Il team principal di Mercedes crede alla versione fornita dalla squadra inglese

Incidente Alonso, Wolff: “McLaren non sta nascondendo nulla”

In queste ultime settimane in molti fuori e dentro il Circus hanno “accusato” McLaren-Honda di non essersi comportata in modo trasparente in merito all’incidente di Fernando Alonso.
Mentre l’ipotesi di una forte scarica elettrica si fa sempre più spazio tra le cause più accreditate per l’incidente, Toto Wolff rompe il silenzio tra i team e si schiera dalla parte dei colleghi inglesi.

Secondo il boss di Mercedes, il team di Woking non sta infatti cercando di nascondere quanto successo quella domenica mattina a Barcellona, quando Alonso è andato a sbattere contro un muretto a bordo pista, ufficialmente per colpa di una forte folata di vento. Nessuna teoria cospiratrice dunque dietro a quello che, per quanto serio, la McLaren ha definito come un normale incidente.

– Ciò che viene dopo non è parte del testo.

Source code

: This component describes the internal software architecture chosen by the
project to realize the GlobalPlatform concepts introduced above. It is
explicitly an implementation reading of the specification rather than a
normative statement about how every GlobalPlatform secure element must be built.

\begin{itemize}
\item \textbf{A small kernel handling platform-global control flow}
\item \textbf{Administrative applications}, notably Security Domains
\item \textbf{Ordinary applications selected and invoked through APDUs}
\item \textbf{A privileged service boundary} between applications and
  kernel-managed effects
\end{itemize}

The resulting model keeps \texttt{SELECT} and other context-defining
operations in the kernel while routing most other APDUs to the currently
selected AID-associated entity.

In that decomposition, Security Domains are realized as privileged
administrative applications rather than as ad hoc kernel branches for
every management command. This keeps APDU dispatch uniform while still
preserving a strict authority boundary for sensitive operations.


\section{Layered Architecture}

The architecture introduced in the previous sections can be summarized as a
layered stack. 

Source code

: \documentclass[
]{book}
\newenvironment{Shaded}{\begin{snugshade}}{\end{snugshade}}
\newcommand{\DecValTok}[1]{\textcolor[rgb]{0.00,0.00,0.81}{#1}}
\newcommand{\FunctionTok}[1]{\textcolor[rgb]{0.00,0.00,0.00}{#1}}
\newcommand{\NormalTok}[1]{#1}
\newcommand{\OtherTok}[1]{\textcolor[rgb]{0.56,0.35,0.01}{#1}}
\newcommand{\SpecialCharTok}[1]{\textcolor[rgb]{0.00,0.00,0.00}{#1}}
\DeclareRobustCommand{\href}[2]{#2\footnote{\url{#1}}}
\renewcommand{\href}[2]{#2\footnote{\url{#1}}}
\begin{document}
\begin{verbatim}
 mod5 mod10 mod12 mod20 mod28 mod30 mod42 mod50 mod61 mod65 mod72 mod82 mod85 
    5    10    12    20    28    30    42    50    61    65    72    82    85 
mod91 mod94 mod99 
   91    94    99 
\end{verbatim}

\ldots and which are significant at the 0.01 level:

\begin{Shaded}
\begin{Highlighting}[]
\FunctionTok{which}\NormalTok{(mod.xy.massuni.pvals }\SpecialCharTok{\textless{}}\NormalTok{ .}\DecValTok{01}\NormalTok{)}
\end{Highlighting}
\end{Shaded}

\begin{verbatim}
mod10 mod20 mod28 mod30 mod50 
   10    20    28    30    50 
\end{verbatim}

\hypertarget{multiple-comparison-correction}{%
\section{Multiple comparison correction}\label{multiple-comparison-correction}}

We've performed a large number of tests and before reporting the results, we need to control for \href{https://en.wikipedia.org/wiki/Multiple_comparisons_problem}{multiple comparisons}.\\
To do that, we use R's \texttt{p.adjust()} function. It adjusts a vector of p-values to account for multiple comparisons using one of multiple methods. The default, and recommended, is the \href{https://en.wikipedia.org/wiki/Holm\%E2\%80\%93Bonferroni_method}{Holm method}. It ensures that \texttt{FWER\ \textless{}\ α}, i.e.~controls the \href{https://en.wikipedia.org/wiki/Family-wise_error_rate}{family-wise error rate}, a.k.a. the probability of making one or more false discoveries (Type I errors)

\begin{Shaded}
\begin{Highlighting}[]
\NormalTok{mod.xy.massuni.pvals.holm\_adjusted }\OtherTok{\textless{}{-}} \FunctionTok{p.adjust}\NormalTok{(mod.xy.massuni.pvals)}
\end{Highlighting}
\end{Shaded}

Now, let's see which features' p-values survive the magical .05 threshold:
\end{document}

“Inoltre la FIA sta tenendo d’occhio la situazione”, ha dichiarato Wolff all’emittente austriaca ORF. “Se ci fosse qualsiasi cosa che i team devono sapere, ce lo avrebbero detto”, ha insistito il tedesco.
Secondo il team principal delle Frecce d’Argento, il fatto che l’impatto non sia sembrato particolarmente violento – anche se Alonso è rimasto ricoverato in terapia intensiva per 4 giorni – non significa che ci sia un’altra spiegazione oltre quanto già rivelato.

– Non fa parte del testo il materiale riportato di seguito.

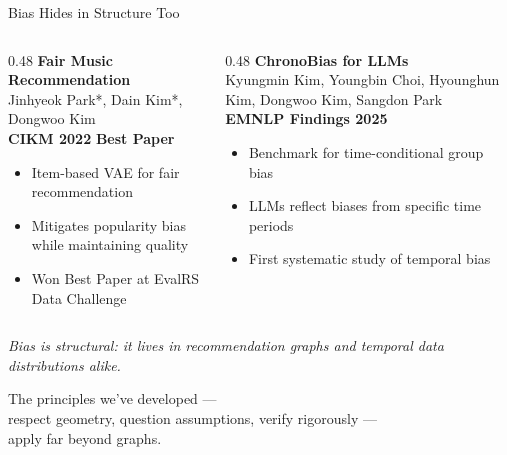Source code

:\documentclass[aspectratio=169,11pt]{beamer}
\newcommand{\papercite}[1]{{\scriptsize\color{mutedText}#1}}
\newcommand{\venue}[1]{{\small\textcolor{postechBlue}{\textbf{#1}}}}
\newcommand{\badge}[1]{\colorbox{anuGold}{\scriptsize\color{white}\textbf{#1}}}
\begin{document}
\begin{frame}{Bias Hides in Structure Too}
\begin{columns}[T]
\begin{column}{0.48\textwidth}
  \textbf{Fair Music Recommendation} \\
  \papercite{Jinhyeok Park*, Dain Kim*, Dongwoo Kim} \\
  \venue{CIKM 2022} \badge{Best Paper} \\[6pt]
  \begin{itemize}
    \item Item-based VAE for fair recommendation
    \item Mitigates popularity bias while maintaining quality
    \item Won Best Paper at EvalRS Data Challenge
  \end{itemize}
\end{column}
\begin{column}{0.48\textwidth}
  \textbf{ChronoBias for LLMs} \\
  \papercite{Kyungmin Kim, Youngbin Choi, Hyounghun Kim, Dongwoo Kim, Sangdon Park} \\
  \venue{EMNLP Findings 2025} \\[6pt]
  \begin{itemize}
    \item Benchmark for time-conditional group bias
    \item LLMs reflect biases from specific time periods
    \item First systematic study of temporal bias
  \end{itemize}
\end{column}
\end{columns}
\vspace{6pt}
{\small\textit{Bias is structural: it lives in recommendation graphs and temporal data distributions alike.}}
\end{frame}

\begin{frame}[plain]
  \vspace{2cm}
  \begin{center}
    {\Large\textcolor{postechBlue}{The principles we've developed ---}}\\[6pt]
    {\large\textcolor{postechBlue}{respect geometry, question assumptions, verify rigorously ---}}\\[12pt]
    {\Large\textcolor{mutedText}{apply far beyond graphs.}}
  \end{center}
\end{frame}
\end{document}
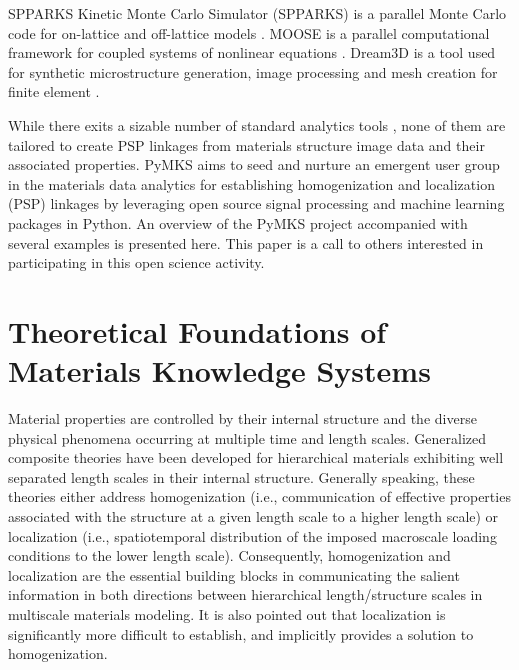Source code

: \documentclass{bmcart}
\begin{document}
SPPARKS Kinetic Monte Carlo Simulator (SPPARKS) is a parallel Monte Carlo code for on-lattice and off-lattice models \cite{plimpton2012spparks}. MOOSE is a parallel computational framework for coupled systems of nonlinear equations \cite{gaston2009moose}. Dream3D is a tool used for synthetic microstructure generation, image processing and mesh creation for finite element \cite{groeber2014dream}.

While there exits a sizable number of standard analytics tools \cite{littell2006sas, seabold2010statsmodels, pedregosa2011scikit, albanese2012mlpy, goodfellow2013pylearn2, mckinney2012python, muller2014pystruct, demvsar2004orange, abadi2016tensorflow, van2014scikit}, none of them are tailored to create PSP linkages from materials structure image data and their associated properties. PyMKS aims to seed and nurture an emergent user group in the materials data analytics for establishing homogenization and localization (PSP) linkages by leveraging open source signal processing and machine learning packages in Python. An overview of the PyMKS project accompanied with several examples is presented here. This paper is a call to others interested in participating in this open science activity.

\section{Theoretical Foundations of Materials Knowledge Systems}

Material properties are controlled by their internal structure and the diverse physical phenomena occurring at multiple time and length scales. Generalized composite theories \cite{hill1963elastic, hashin1983analysis} have been developed for hierarchical materials exhibiting well separated length scales in their internal structure. Generally speaking, these theories either address homogenization (i.e., communication of effective properties associated with the structure at a given length scale to a higher length scale) or localization (i.e., spatiotemporal distribution of the imposed macroscale loading conditions to the lower length scale). Consequently, homogenization and localization are the essential building blocks in communicating the salient information in both directions between hierarchical length/structure scales in multiscale materials modeling. It is also pointed out that localization is significantly more difficult to establish, and implicitly provides a solution to homogenization.
\end{document}

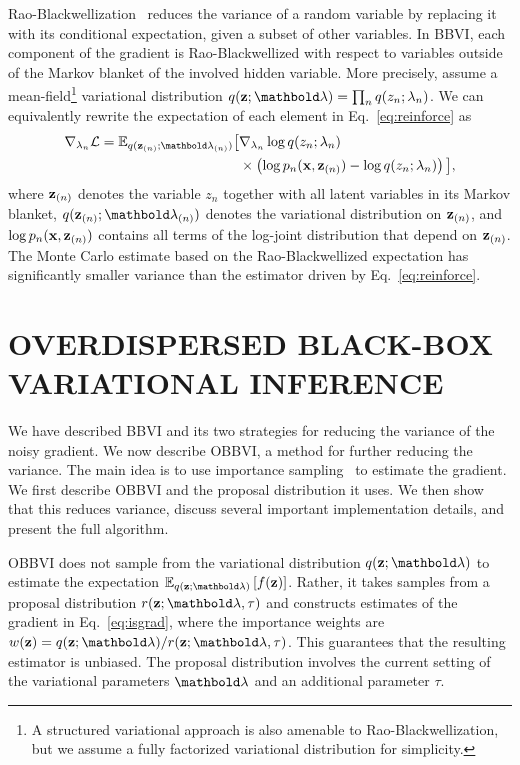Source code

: \documentclass[]{article}
\begin{document}
Rao-Blackwellization~\citep{Casella1996} reduces the variance of a
random variable by replacing it with its conditional expectation,
given a subset of other variables. In \gls{BBVI}, each component of
the gradient is Rao-Blackwellized with respect to variables outside of
the Markov blanket of the involved hidden variable. More precisely,
assume a mean-field\footnote{A structured
  variational approach is also amenable to Rao-Blackwellization, but
  we assume a fully factorized variational distribution for
  simplicity.} variational distribution
$q(\bz;\blambda)=\prod_n q(z_n;\lambda_n)$.
We can equivalently rewrite the expectation of each
element in Eq.~\ref{eq:reinforce} as
\begin{align}
  \label{eq:rao-blackwell}
  \begin{split}
    \nabla_{\lambda_n} \Lcal = \mathbb{E}_{q(\bz_{(n)};\blambda_{(n)})} \big[& \nabla_{\lambda_n} \log q(z_n;\lambda_n) \\
    & \times\left(\log p_n(\bx,\bz_{(n)})-\log q(z_n;\lambda_n)\right) \big],
  \end{split}
\end{align}
where $\mathbf{z}_{(n)}$ denotes the variable $z_n$ together with all latent
variables in its Markov blanket, $q(\bz_{(n)};\blambda_{(n)})$ denotes the
variational distribution on $\mathbf{z}_{(n)}$, and $\log p_n(\mathbf{x},\mathbf{z}_{(n)})$
contains all terms of the log-joint distribution that depend on
$\mathbf{z}_{(n)}$.  The Monte Carlo estimate based on the Rao-Blackwellized
expectation has significantly smaller variance than the estimator
driven by Eq.~\ref{eq:reinforce}.


\section{OVERDISPERSED BLACK-BOX VARIATIONAL INFERENCE}
\label{sec:isbbvi}

We have described \gls{BBVI} and its two strategies for reducing the
variance of the noisy gradient.  We now describe \gls{OBBVI}, a method
for further reducing the variance.  The main idea is to use importance
sampling~\citep{Robert2005} to estimate the gradient.  We first
describe \gls{OBBVI} and the proposal distribution it uses.  We then
show that this reduces variance, discuss several important
implementation details, and present the full algorithm.

\gls{OBBVI} does not sample from the variational distribution
$q(\bz;\blambda)$ to estimate the expectation
$\E{q(\bz;\blambda)}{f(\bz)}$.  Rather, it takes samples from a
proposal distribution $r(\bz; \blambda, \tau)$ and constructs
estimates of the gradient in Eq.~\ref{eq:isgrad}, where the
importance weights are
$w(\bz) = q(\bz;\blambda)/r(\bz; \blambda, \tau)$. This guarantees
that the resulting estimator is unbiased. The proposal
distribution involves the current setting of the variational
parameters $\blambda$ and an additional parameter $\tau$. 
\end{document}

“Succede spesso che incidenti poco spettacolari abbiano comunque delle conseguenze sulla salute”, ha spiegato Wolff. “Fernando ha riportato una commozione cerebrale e adesso deve pensare a se stesso. Forse ha più senso che viaggiare dall’altra parte del mondo per guidare un’auto che comunque potrebbe non essere competitiva nella prima gara della stagione”, ha aggiunto il boss di Mercedes.